The problem >> With the pictures left out, copy the listing below exactly.

= Beginning of Section =

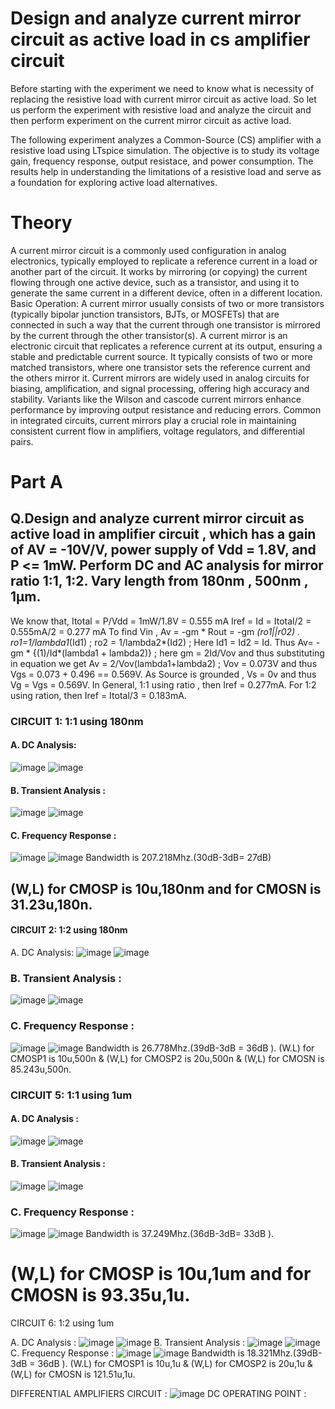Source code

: # Design and analyze current mirror circuit as active load in cs amplifier circuit
Before starting with the experiment we need to know what is necessity of replacing the resistive load with current mirror circuit as active load. So let us perform the experiment with resistive load and analyze the circuit and then perform experiment on the current mirror circuit as active load.

The following experiment analyzes a Common-Source (CS) amplifier with a resistive load using LTspice simulation. The objective is to study its voltage gain, frequency response, output resistace, and power consumption. The results help in understanding the limitations of a resistive load and serve as a foundation for exploring active load alternatives.
# Theory
A current mirror circuit is a commonly used configuration in analog electronics, typically employed to replicate a reference current in a load or another part of the circuit. It works by mirroring (or copying) the current flowing through one active device, such as a transistor, and using it to generate the same current in a different device, often in a different location. Basic Operation: A current mirror usually consists of two or more transistors (typically bipolar junction transistors, BJTs, or MOSFETs) that are connected in such a way that the current through one transistor is mirrored by the current through the other transistor(s).
A current mirror is an electronic circuit that replicates a reference current at its output, ensuring a stable and predictable current source. It typically consists of two or more matched transistors, where one transistor sets the reference current and the others mirror it. Current mirrors are widely used in analog circuits for biasing, amplification, and signal processing, offering high accuracy and stability. Variants like the Wilson and cascode current mirrors enhance performance by improving output resistance and reducing errors. Common in integrated circuits, current mirrors play a crucial role in maintaining consistent current flow in amplifiers, voltage regulators, and differential pairs.
# Part A
## Q.Design and analyze current mirror circuit as active load in amplifier circuit , which has a gain of AV = -10V/V, power supply of Vdd = 1.8V, and P <= 1mW. Perform DC and AC analysis for mirror ratio 1:1, 1:2. Vary length from 180nm , 500nm , 1µm.

We know that,
Itotal = P/Vdd = 1mW/1.8V = 0.555 mA
Iref = Id = Itotal/2 = 0.555mA/2 = 0.277 mA
To find Vin , Av = -gm * Rout = -gm *(ro1||r02) .
ro1=1/lambda1*(Id1) ; ro2 = 1/lambda2*(Id2) ; Here Id1 = Id2 = Id.
Thus Av= -gm * {(1)/Id*(lambda1 + lambda2)} ; here gm = 2Id/Vov
and thus substituting in equation we get Av = 2/Vov(lambda1+lambda2) ;
Vov = 0.073V and thus Vgs = 0.073 + 0.496 == 0.569V.
As Source is grounded , Vs = 0v and thus Vg = Vgs = 0.569V.
In General, 1:1 using ratio , then Iref = 0.277mA. For 1:2 using ration, then Iref = Itotal/3 = 0.183mA.
### CIRCUIT 1: 1:1 using 180nm
#### A. DC Analysis:
![image](https://github.com/user-attachments/assets/06d80f5d-60a6-4699-ba5b-56daf7f175bf)
![image](https://github.com/user-attachments/assets/28d57d0e-f718-4d79-99f2-906e9ebd2293)
#### B. Transient Analysis :
![image](https://github.com/user-attachments/assets/64278fa6-b936-4ef6-962c-a60dace7137c)
![image](https://github.com/user-attachments/assets/0a18c8ed-ebf8-430f-958f-ec43f7966a3a)
#### C. Frequency Response :
![image](https://github.com/user-attachments/assets/e0299c62-8639-4544-a5c9-a910892f6db6)
![image](https://github.com/user-attachments/assets/30d5098e-ebba-4ece-a5c2-6a7cb8e93296)
Bandwidth is 207.218Mhz.(30dB-3dB= 27dB)
## (W,L) for CMOSP is 10u,180nm and for CMOSN is 31.23u,180n.
#### CIRCUIT 2: 1:2 using 180nm
A. DC Analysis:
![image](https://github.com/user-attachments/assets/fbd321ff-db94-4f90-8a81-105a9b456e88)
![image](https://github.com/user-attachments/assets/8b43e534-3197-41fe-89a1-b622a4f1c4ed)
### B. Transient Analysis :
![image](https://github.com/user-attachments/assets/cd3a468e-435c-428b-9176-f2bbd999e735)
![image](https://github.com/user-attachments/assets/564568a9-073a-43cc-8177-e66507da899e)
### C. Frequency Response :
![image](https://github.com/user-attachments/assets/5cdb6500-6190-468d-9712-edb70a6a5bd2)
![image](https://github.com/user-attachments/assets/6f22754a-c29b-490e-a21f-f584a1434ece)
Bandwidth is 26.778Mhz.(39dB-3dB = 36dB ).
(W.L) for CMOSP1 is 10u,500n & (W,L) for CMOSP2 is 20u,500n & (W,L) for CMOSN is 85.243u,500n.
### CIRCUIT 5: 1:1 using 1um
#### A. DC Analysis :
![image](https://github.com/user-attachments/assets/be914d34-c06c-42ce-90d0-cb3ec8799785)
![image](https://github.com/user-attachments/assets/a0d395b6-a435-465b-a62f-b3cb7c956816)
#### B. Transient Analysis :
![image](https://github.com/user-attachments/assets/8a128444-90a2-4c35-a72a-fc3150d12d7c)
![image](https://github.com/user-attachments/assets/69f31f49-b9d0-4d04-990d-6f4e89c1bf4d)
### C. Frequency Response :
![image](https://github.com/user-attachments/assets/c60788ad-d81e-445c-9631-0a218d69640f)
![image](https://github.com/user-attachments/assets/e4201c6c-65aa-4a3a-a5e9-d661e2d34f17)
Bandwidth is 37.249Mhz.(36dB-3dB= 33dB ).
# (W,L) for CMOSP is 10u,1um and for CMOSN is 93.35u,1u.
CIRCUIT 6: 1:2 using 1um

A. DC Analysis :
![image](https://github.com/user-attachments/assets/37a6dc24-967a-4455-96b1-1ccf59902f0f)
![image](https://github.com/user-attachments/assets/3a68d713-0046-487e-a4b9-d40f5cefa570)
B. Transient Analysis :
![image](https://github.com/user-attachments/assets/61020d4d-9581-4434-b093-412e9e01b7b0)
![image](https://github.com/user-attachments/assets/d96f2f5b-b329-42e5-9322-22e20f4989bf)
C. Frequency Response :
![image](https://github.com/user-attachments/assets/9089f899-0d73-444c-8204-70391507bfe4)
![image](https://github.com/user-attachments/assets/d7128c0d-3532-41fc-94da-b6800e35f2e6)
Bandwidth is 18.321Mhz.(39dB-3dB = 36dB ).
(W.L) for CMOSP1 is 10u,1u & (W,L) for CMOSP2 is 20u,1u & (W,L) for CMOSN is 121.51u,1u.

 DIFFERENTIAL AMPLIFIERS
 CIRCUIT :
 ![image](https://github.com/user-attachments/assets/fe7232c1-d672-4a64-8dd6-13291b2244c0)
DC OPERATING POINT :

= End of Section =

Your response >>
Source code

: # Design and analyze current mirror circuit as active load in cs amplifier circuit
Before starting with the experiment we need to know what is necessity of replacing the resistive load with current mirror circuit as active load. So let us perform the experiment with resistive load and analyze the circuit and then perform experiment on the current mirror circuit as active load.

The following experiment analyzes a Common-Source (CS) amplifier with a resistive load using LTspice simulation. The objective is to study its voltage gain, frequency response, output resistace, and power consumption. The results help in understanding the limitations of a resistive load and serve as a foundation for exploring active load alternatives.
# Theory
A current mirror circuit is a commonly used configuration in analog electronics, typically employed to replicate a reference current in a load or another part of the circuit. It works by mirroring (or copying) the current flowing through one active device, such as a transistor, and using it to generate the same current in a different device, often in a different location. Basic Operation: A current mirror usually consists of two or more transistors (typically bipolar junction transistors, BJTs, or MOSFETs) that are connected in such a way that the current through one transistor is mirrored by the current through the other transistor(s).
A current mirror is an electronic circuit that replicates a reference current at its output, ensuring a stable and predictable current source. It typically consists of two or more matched transistors, where one transistor sets the reference current and the others mirror it. Current mirrors are widely used in analog circuits for biasing, amplification, and signal processing, offering high accuracy and stability. Variants like the Wilson and cascode current mirrors enhance performance by improving output resistance and reducing errors. Common in integrated circuits, current mirrors play a crucial role in maintaining consistent current flow in amplifiers, voltage regulators, and differential pairs.
# Part A
## Q.Design and analyze current mirror circuit as active load in amplifier circuit , which has a gain of AV = -10V/V, power supply of Vdd = 1.8V, and P <= 1mW. Perform DC and AC analysis for mirror ratio 1:1, 1:2. Vary length from 180nm , 500nm , 1µm.

We know that,
Itotal = P/Vdd = 1mW/1.8V = 0.555 mA
Iref = Id = Itotal/2 = 0.555mA/2 = 0.277 mA
To find Vin , Av = -gm * Rout = -gm *(ro1||r02) .
ro1=1/lambda1*(Id1) ; ro2 = 1/lambda2*(Id2) ; Here Id1 = Id2 = Id.
Thus Av= -gm * {(1)/Id*(lambda1 + lambda2)} ; here gm = 2Id/Vov
and thus substituting in equation we get Av = 2/Vov(lambda1+lambda2) ;
Vov = 0.073V and thus Vgs = 0.073 + 0.496 == 0.569V.
As Source is grounded , Vs = 0v and thus Vg = Vgs = 0.569V.
In General, 1:1 using ratio , then Iref = 0.277mA. For 1:2 using ration, then Iref = Itotal/3 = 0.183mA.
### CIRCUIT 1: 1:1 using 180nm
#### A. DC Analysis:
![image](https://github.com/user-attachments/assets/06d80f5d-60a6-4699-ba5b-56daf7f175bf)
![image](https://github.com/user-attachments/assets/28d57d0e-f718-4d79-99f2-906e9ebd2293)
#### B. Transient Analysis :
![image](https://github.com/user-attachments/assets/64278fa6-b936-4ef6-962c-a60dace7137c)
![image](https://github.com/user-attachments/assets/0a18c8ed-ebf8-430f-958f-ec43f7966a3a)
#### C. Frequency Response :
![image](https://github.com/user-attachments/assets/e0299c62-8639-4544-a5c9-a910892f6db6)
![image](https://github.com/user-attachments/assets/30d5098e-ebba-4ece-a5c2-6a7cb8e93296)
Bandwidth is 207.218Mhz.(30dB-3dB= 27dB)
## (W,L) for CMOSP is 10u,180nm and for CMOSN is 31.23u,180n.
#### CIRCUIT 2: 1:2 using 180nm
A. DC Analysis:
![image](https://github.com/user-attachments/assets/fbd321ff-db94-4f90-8a81-105a9b456e88)
![image](https://github.com/user-attachments/assets/8b43e534-3197-41fe-89a1-b622a4f1c4ed)
### B. Transient Analysis :
![image](https://github.com/user-attachments/assets/cd3a468e-435c-428b-9176-f2bbd999e735)
![image](https://github.com/user-attachments/assets/564568a9-073a-43cc-8177-e66507da899e)
### C. Frequency Response :
![image](https://github.com/user-attachments/assets/5cdb6500-6190-468d-9712-edb70a6a5bd2)
![image](https://github.com/user-attachments/assets/6f22754a-c29b-490e-a21f-f584a1434ece)
Bandwidth is 26.778Mhz.(39dB-3dB = 36dB ).
(W.L) for CMOSP1 is 10u,500n & (W,L) for CMOSP2 is 20u,500n & (W,L) for CMOSN is 85.243u,500n.
### CIRCUIT 5: 1:1 using 1um
#### A. DC Analysis :
![image](https://github.com/user-attachments/assets/be914d34-c06c-42ce-90d0-cb3ec8799785)
![image](https://github.com/user-attachments/assets/a0d395b6-a435-465b-a62f-b3cb7c956816)
#### B. Transient Analysis :
![image](https://github.com/user-attachments/assets/8a128444-90a2-4c35-a72a-fc3150d12d7c)
![image](https://github.com/user-attachments/assets/69f31f49-b9d0-4d04-990d-6f4e89c1bf4d)
### C. Frequency Response :
![image](https://github.com/user-attachments/assets/c60788ad-d81e-445c-9631-0a218d69640f)
![image](https://github.com/user-attachments/assets/e4201c6c-65aa-4a3a-a5e9-d661e2d34f17)
Bandwidth is 37.249Mhz.(36dB-3dB= 33dB ).
# (W,L) for CMOSP is 10u,1um and for CMOSN is 93.35u,1u.
CIRCUIT 6: 1:2 using 1um

A. DC Analysis :
![image](https://github.com/user-attachments/assets/37a6dc24-967a-4455-96b1-1ccf59902f0f)
![image](https://github.com/user-attachments/assets/3a68d713-0046-487e-a4b9-d40f5cefa570)
B. Transient Analysis :
![image](https://github.com/user-attachments/assets/61020d4d-9581-4434-b093-412e9e01b7b0)
![image](https://github.com/user-attachments/assets/d96f2f5b-b329-42e5-9322-22e20f4989bf)
C. Frequency Response :
![image](https://github.com/user-attachments/assets/9089f899-0d73-444c-8204-70391507bfe4)
![image](https://github.com/user-attachments/assets/d7128c0d-3532-41fc-94da-b6800e35f2e6)
Bandwidth is 18.321Mhz.(39dB-3dB = 36dB ).
(W.L) for CMOSP1 is 10u,1u & (W,L) for CMOSP2 is 20u,1u & (W,L) for CMOSN is 121.51u,1u.

 DIFFERENTIAL AMPLIFIERS
 CIRCUIT :
 ![image](https://github.com/user-attachments/assets/fe7232c1-d672-4a64-8dd6-13291b2244c0)
DC OPERATING POINT :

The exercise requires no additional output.